The paradox, he said, is that poorer and marginalized groups are often most affected by disasters brought on by climate change, like the recent hurricanes that struck Puerto Rico and the Bahamas.
“There is a double inequality here: Not only they can’t engage with this protest and learn from the experience, they are also going to suffer more from climate change,” he said. “To me it’s problematic.”
At the Park Slope Education Complex at Middle School 88, which has enough low-income students to qualify for federal funding, four science teachers had planned to take 40 seventh graders from Brooklyn to the main rally in Manhattan. One of those teachers, Lynn Shon, said that many of the children who had planned to go were learning about climate issues for the first time.

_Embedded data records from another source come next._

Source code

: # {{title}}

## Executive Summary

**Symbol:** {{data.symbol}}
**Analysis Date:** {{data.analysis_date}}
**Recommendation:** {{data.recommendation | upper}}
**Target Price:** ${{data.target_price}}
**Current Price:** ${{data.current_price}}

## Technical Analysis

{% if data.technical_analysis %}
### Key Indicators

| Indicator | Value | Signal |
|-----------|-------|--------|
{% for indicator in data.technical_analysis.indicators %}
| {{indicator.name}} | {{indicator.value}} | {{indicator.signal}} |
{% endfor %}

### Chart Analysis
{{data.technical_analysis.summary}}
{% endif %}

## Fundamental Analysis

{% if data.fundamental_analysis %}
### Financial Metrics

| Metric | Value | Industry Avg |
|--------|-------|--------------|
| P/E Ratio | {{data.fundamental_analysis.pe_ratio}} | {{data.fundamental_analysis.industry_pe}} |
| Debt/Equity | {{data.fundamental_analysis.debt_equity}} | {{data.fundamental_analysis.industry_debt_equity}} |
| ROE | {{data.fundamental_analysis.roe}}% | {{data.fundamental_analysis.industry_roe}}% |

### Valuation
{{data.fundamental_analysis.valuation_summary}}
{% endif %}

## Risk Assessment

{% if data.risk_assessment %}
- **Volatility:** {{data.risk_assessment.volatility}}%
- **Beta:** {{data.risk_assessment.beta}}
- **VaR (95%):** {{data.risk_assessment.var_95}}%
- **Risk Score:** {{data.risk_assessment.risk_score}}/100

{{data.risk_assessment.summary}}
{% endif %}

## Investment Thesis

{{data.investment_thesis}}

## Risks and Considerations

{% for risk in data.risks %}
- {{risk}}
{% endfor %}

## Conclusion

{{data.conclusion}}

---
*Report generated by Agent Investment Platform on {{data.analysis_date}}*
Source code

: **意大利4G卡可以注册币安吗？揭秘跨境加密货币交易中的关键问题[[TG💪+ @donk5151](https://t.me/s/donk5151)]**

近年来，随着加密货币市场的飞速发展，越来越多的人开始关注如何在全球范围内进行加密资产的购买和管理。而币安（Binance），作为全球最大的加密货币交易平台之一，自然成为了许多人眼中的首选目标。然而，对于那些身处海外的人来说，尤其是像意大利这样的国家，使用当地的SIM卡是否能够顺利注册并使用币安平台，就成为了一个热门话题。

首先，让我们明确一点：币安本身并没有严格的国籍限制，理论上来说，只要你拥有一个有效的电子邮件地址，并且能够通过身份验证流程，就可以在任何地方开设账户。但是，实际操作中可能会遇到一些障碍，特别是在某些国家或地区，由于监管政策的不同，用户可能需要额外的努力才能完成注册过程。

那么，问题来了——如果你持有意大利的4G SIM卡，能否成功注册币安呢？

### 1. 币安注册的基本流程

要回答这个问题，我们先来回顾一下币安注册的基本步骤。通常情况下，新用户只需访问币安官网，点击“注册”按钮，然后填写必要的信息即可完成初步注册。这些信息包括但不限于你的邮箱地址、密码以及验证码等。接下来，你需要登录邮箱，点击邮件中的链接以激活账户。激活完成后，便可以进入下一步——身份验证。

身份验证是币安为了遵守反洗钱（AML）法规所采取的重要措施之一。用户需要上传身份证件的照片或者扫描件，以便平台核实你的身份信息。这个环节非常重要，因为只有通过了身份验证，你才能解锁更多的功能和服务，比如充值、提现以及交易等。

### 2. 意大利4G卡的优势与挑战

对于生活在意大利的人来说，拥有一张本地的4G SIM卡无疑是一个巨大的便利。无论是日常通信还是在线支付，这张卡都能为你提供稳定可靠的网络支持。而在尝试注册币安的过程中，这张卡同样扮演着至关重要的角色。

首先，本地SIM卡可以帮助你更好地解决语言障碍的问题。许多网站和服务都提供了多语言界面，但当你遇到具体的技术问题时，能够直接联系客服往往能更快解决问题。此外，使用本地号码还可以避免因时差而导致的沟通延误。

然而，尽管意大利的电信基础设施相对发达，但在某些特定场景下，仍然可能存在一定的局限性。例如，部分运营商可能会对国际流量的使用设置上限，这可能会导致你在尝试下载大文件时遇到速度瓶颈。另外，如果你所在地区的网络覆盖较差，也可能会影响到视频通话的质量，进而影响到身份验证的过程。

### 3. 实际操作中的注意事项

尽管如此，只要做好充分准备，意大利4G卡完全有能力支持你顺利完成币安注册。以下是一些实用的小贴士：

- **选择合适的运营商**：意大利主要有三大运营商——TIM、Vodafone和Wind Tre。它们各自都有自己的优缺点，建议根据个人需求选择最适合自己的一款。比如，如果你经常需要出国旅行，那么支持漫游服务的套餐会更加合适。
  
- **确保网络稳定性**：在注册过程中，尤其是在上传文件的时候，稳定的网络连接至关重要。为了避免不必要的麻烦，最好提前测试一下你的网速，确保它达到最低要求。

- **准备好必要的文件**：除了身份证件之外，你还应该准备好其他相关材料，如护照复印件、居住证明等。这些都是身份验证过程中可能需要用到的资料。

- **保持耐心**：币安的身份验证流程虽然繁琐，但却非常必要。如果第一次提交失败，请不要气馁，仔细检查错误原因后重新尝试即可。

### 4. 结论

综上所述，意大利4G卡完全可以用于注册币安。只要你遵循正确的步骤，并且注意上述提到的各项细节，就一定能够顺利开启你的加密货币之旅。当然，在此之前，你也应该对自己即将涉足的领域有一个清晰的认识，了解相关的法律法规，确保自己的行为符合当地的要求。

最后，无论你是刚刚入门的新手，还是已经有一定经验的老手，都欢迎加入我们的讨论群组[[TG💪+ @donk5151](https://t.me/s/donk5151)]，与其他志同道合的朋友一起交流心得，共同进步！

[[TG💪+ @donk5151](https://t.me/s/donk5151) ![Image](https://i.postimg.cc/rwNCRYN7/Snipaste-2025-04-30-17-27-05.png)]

“Every single one of them has told me they can’t go,” Ms. Shon said. “The ones who can are the ones whose families had already gotten them engaged in climate at home.”
So instead, Ms. Shon said, the teachers will hold a climate-action session on Friday where students can brainstorm how to help climate refugees and communities affected by recent storms.
The Education Department has shared resources with schools to help them plan appropriate climate events in school on Friday.
The guidelines about staff participation are the same as ones issued before the school-shooting protests last year; staff members are allowed to participate in rallies outside school hours.
“Our students learn the importance of civic engagement in and outside the classroom, and we expect many students will be participating in the youth-led climate strike tomorrow with parental consent,” the department said in a statement. “This is about students raising their voice. We’ve sent clear guidance to schools on procedures for tomorrow and we’re prepared for a smooth, safe day.”
The restrictions are less problematic for high schools, where students are old enough to safely travel alone to events. At Beacon High School in Manhattan, teachers had planned to accompany students. But now, 40 parent chaperones will accompany the approximately 1,000 students — two-thirds of the school.
Charter schools are not governed by the guidelines. At KIPP NYC College Prep High School in the Bronx, teachers still planned to attend the Manhattan rally with students from the Environmental Club.
“Joining in the climate strike is such an amazing opportunity for a real-life, teachable moment,” Kimberly Elicker, a math teacher there, said. “It’s an inspiration to see so many of our students organizing and raising their voices to demand change.”
As for Hanna and Kian, Ms. Fassihi was trying to get the day off to take the twins to Red Hook or Manhattan. Hanna had prepared a shirt that read, in wobbly Magic Marker, “Climate change you must not ignore, or the future may be no more.” On Thursday afternoon Ms. Fassihi was still pondering how to break the news to her children that the school trip was off. She decided to wait and see how teachers framed it.
“It may also be a lesson,” she said, “that sometimes you have to fight to get heard, and it’s not always easy.”
Eliza Shapiro contributed reporting.